▶ _SUPPLIED DATA_:
__________

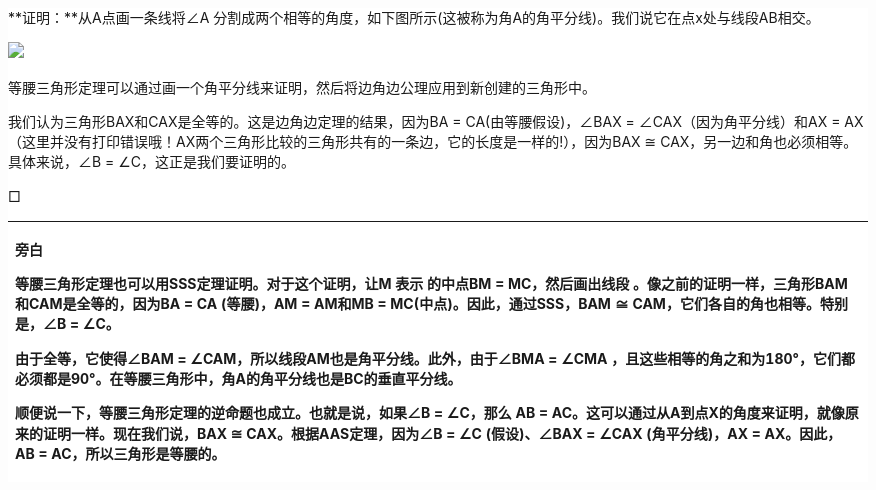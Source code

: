 **证明：**从A点画一条线将∠A 分割成两个相等的角度，如下图所示\(这被称为角A的角平分线\)。我们说它在点x处与线段AB相交。

![](file:///C:/Users/samuel/AppData/Local/Temp/msohtmlclip1/01/clip_image038.jpg)

等腰三角形定理可以通过画一个角平分线来证明，然后将边角边公理应用到新创建的三角形中。

我们认为三角形BAX和CAX是全等的。这是边角边定理的结果，因为BA = CA\(由等腰假设\)，∠BAX = ∠CAX（因为角平分线）和AX = AX（这里并没有打印错误哦！AX两个三角形比较的三角形共有的一条边，它的长度是一样的!），因为BAX ≅ CAX，另一边和角也必须相等。具体来说，∠B = ∠C，这正是我们要证明的。

□

<table>
  <thead>
    <tr>
      <th style="text-align:left">
        <p><b>&#x65C1;&#x767D;</b>
        </p>
        <p>&#x7B49;&#x8170;&#x4E09;&#x89D2;&#x5F62;&#x5B9A;&#x7406;&#x4E5F;&#x53EF;&#x4EE5;&#x7528;SSS&#x5B9A;&#x7406;&#x8BC1;&#x660E;&#x3002;&#x5BF9;&#x4E8E;&#x8FD9;&#x4E2A;&#x8BC1;&#x660E;&#xFF0C;&#x8BA9;M
          &#x8868;&#x793A;
          <img src="file:///C:/Users/samuel/AppData/Local/Temp/msohtmlclip1/01/clip_image040.png"
          alt/>&#x7684;&#x4E2D;&#x70B9;BM = MC&#xFF0C;&#x7136;&#x540E;&#x753B;&#x51FA;&#x7EBF;&#x6BB5;
          <img
          src="file:///C:/Users/samuel/AppData/Local/Temp/msohtmlclip1/01/clip_image042.png"
          alt/>&#x3002;&#x50CF;&#x4E4B;&#x524D;&#x7684;&#x8BC1;&#x660E;&#x4E00;&#x6837;&#xFF0C;&#x4E09;&#x89D2;&#x5F62;BAM&#x548C;CAM&#x662F;&#x5168;&#x7B49;&#x7684;&#xFF0C;&#x56E0;&#x4E3A;BA
          = CA (&#x7B49;&#x8170;)&#xFF0C;AM = AM&#x548C;MB = MC(&#x4E2D;&#x70B9;)&#x3002;&#x56E0;&#x6B64;&#xFF0C;&#x901A;&#x8FC7;SSS&#xFF0C;BAM
          &#x2245; CAM&#xFF0C;&#x5B83;&#x4EEC;&#x5404;&#x81EA;&#x7684;&#x89D2;&#x4E5F;&#x76F8;&#x7B49;&#x3002;&#x7279;&#x522B;&#x662F;&#xFF0C;&#x2220;B
          = &#x2220;C&#x3002;</p>
        <p>&#x7531;&#x4E8E;&#x5168;&#x7B49;&#xFF0C;&#x5B83;&#x4F7F;&#x5F97;&#x2220;BAM
          = &#x2220;CAM&#xFF0C;&#x6240;&#x4EE5;&#x7EBF;&#x6BB5;AM&#x4E5F;&#x662F;&#x89D2;&#x5E73;&#x5206;&#x7EBF;&#x3002;&#x6B64;&#x5916;&#xFF0C;&#x7531;&#x4E8E;&#x2220;BMA
          = &#x2220;CMA &#xFF0C;&#x4E14;&#x8FD9;&#x4E9B;&#x76F8;&#x7B49;&#x7684;&#x89D2;&#x4E4B;&#x548C;&#x4E3A;180&#xB0;&#xFF0C;&#x5B83;&#x4EEC;&#x90FD;&#x5FC5;&#x987B;&#x90FD;&#x662F;90&#xB0;&#x3002;&#x5728;&#x7B49;&#x8170;&#x4E09;&#x89D2;&#x5F62;&#x4E2D;&#xFF0C;&#x89D2;A&#x7684;&#x89D2;&#x5E73;&#x5206;&#x7EBF;&#x4E5F;&#x662F;BC&#x7684;&#x5782;&#x76F4;&#x5E73;&#x5206;&#x7EBF;&#x3002;</p>
        <p>&#x987A;&#x4FBF;&#x8BF4;&#x4E00;&#x4E0B;&#xFF0C;&#x7B49;&#x8170;&#x4E09;&#x89D2;&#x5F62;&#x5B9A;&#x7406;&#x7684;&#x9006;&#x547D;&#x9898;&#x4E5F;&#x6210;&#x7ACB;&#x3002;&#x4E5F;&#x5C31;&#x662F;&#x8BF4;&#xFF0C;&#x5982;&#x679C;&#x2220;B
          = &#x2220;C&#xFF0C;&#x90A3;&#x4E48; AB = AC&#x3002;&#x8FD9;&#x53EF;&#x4EE5;&#x901A;&#x8FC7;&#x4ECE;A&#x5230;&#x70B9;X&#x7684;&#x89D2;&#x5EA6;&#x6765;&#x8BC1;&#x660E;&#xFF0C;&#x5C31;&#x50CF;&#x539F;&#x6765;&#x7684;&#x8BC1;&#x660E;&#x4E00;&#x6837;&#x3002;&#x73B0;&#x5728;&#x6211;&#x4EEC;&#x8BF4;&#xFF0C;BAX
          &#x2245; CAX&#x3002;&#x6839;&#x636E;AAS&#x5B9A;&#x7406;&#xFF0C;&#x56E0;&#x4E3A;&#x2220;B
          = &#x2220;C (&#x5047;&#x8BBE;)&#x3001;&#x2220;BAX = &#x2220;CAX (&#x89D2;&#x5E73;&#x5206;&#x7EBF;)&#xFF0C;AX
          = AX&#x3002;&#x56E0;&#x6B64;&#xFF0C;AB = AC&#xFF0C;&#x6240;&#x4EE5;&#x4E09;&#x89D2;&#x5F62;&#x662F;&#x7B49;&#x8170;&#x7684;&#x3002;</p>
      </th>
    </tr>
  </thead>
  <tbody></tbody>
</table>
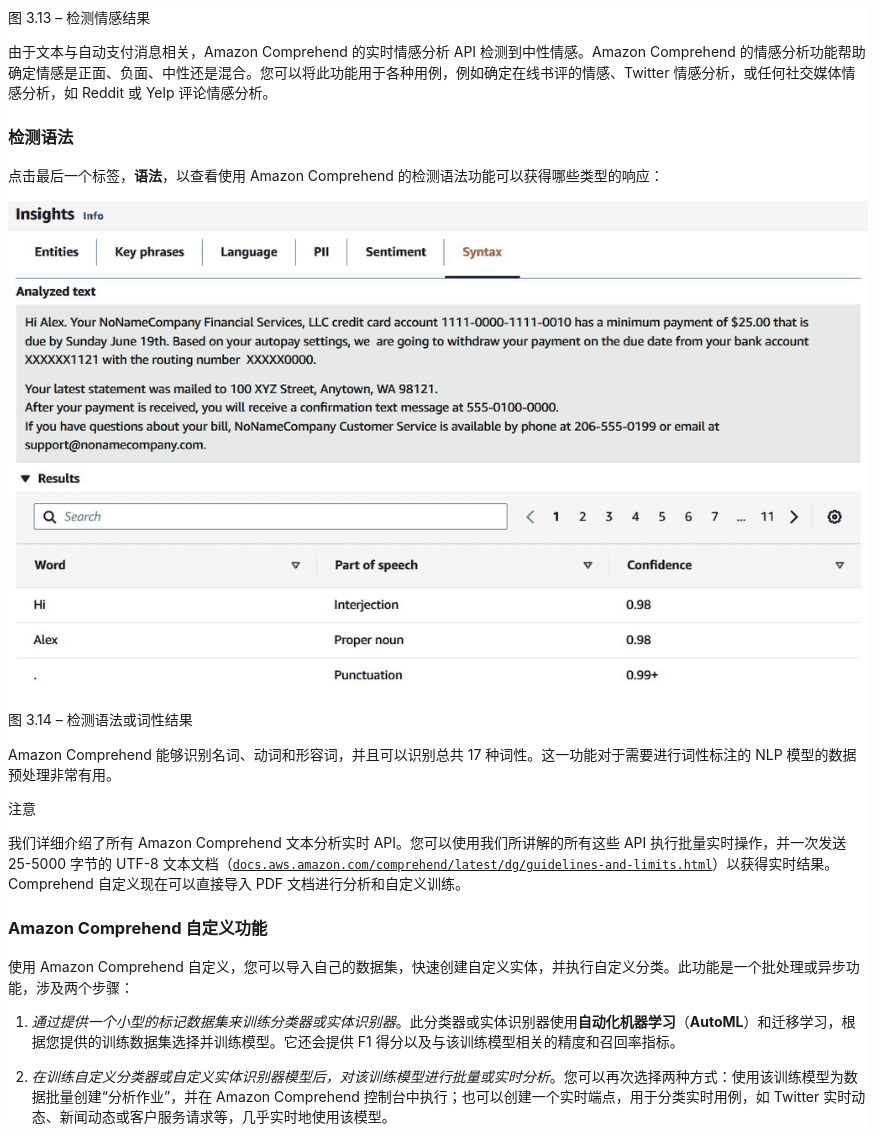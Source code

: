 图 3.13 – 检测情感结果

由于文本与自动支付消息相关，Amazon Comprehend 的实时情感分析 API 检测到中性情感。Amazon Comprehend 的情感分析功能帮助确定情感是正面、负面、中性还是混合。您可以将此功能用于各种用例，例如确定在线书评的情感、Twitter 情感分析，或任何社交媒体情感分析，如 Reddit 或 Yelp 评论情感分析。

### 检测语法

点击最后一个标签，**语法**，以查看使用 Amazon Comprehend 的检测语法功能可以获得哪些类型的响应：

![图 3.14 – 检测语法或词性结果](img/B17528_03_14.jpg)

图 3.14 – 检测语法或词性结果

Amazon Comprehend 能够识别名词、动词和形容词，并且可以识别总共 17 种词性。这一功能对于需要进行词性标注的 NLP 模型的数据预处理非常有用。

注意

我们详细介绍了所有 Amazon Comprehend 文本分析实时 API。您可以使用我们所讲解的所有这些 API 执行批量实时操作，并一次发送 25-5000 字节的 UTF-8 文本文档（[`docs.aws.amazon.com/comprehend/latest/dg/guidelines-and-limits.html`](https://docs.aws.amazon.com/comprehend/latest/dg/guidelines-and-limits.html)）以获得实时结果。Comprehend 自定义现在可以直接导入 PDF 文档进行分析和自定义训练。

### Amazon Comprehend 自定义功能

使用 Amazon Comprehend 自定义，您可以导入自己的数据集，快速创建自定义实体，并执行自定义分类。此功能是一个批处理或异步功能，涉及两个步骤：

1.  *通过提供一个小型的标记数据集来训练分类器或实体识别器*。此分类器或实体识别器使用**自动化机器学习**（**AutoML**）和迁移学习，根据您提供的训练数据集选择并训练模型。它还会提供 F1 得分以及与该训练模型相关的精度和召回率指标。

1.  *在训练自定义分类器或自定义实体识别器模型后，对该训练模型进行批量或实时分析*。您可以再次选择两种方式：使用该训练模型为数据批量创建“分析作业”，并在 Amazon Comprehend 控制台中执行；也可以创建一个实时端点，用于分类实时用例，如 Twitter 实时动态、新闻动态或客户服务请求等，几乎实时地使用该模型。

__________

▶ _INSTRUCTIONS TO FOLLOW_: Only a number is wanted. Count the lines of the data that contain "检测语法或词性结果".

▶ _REPLY_: 2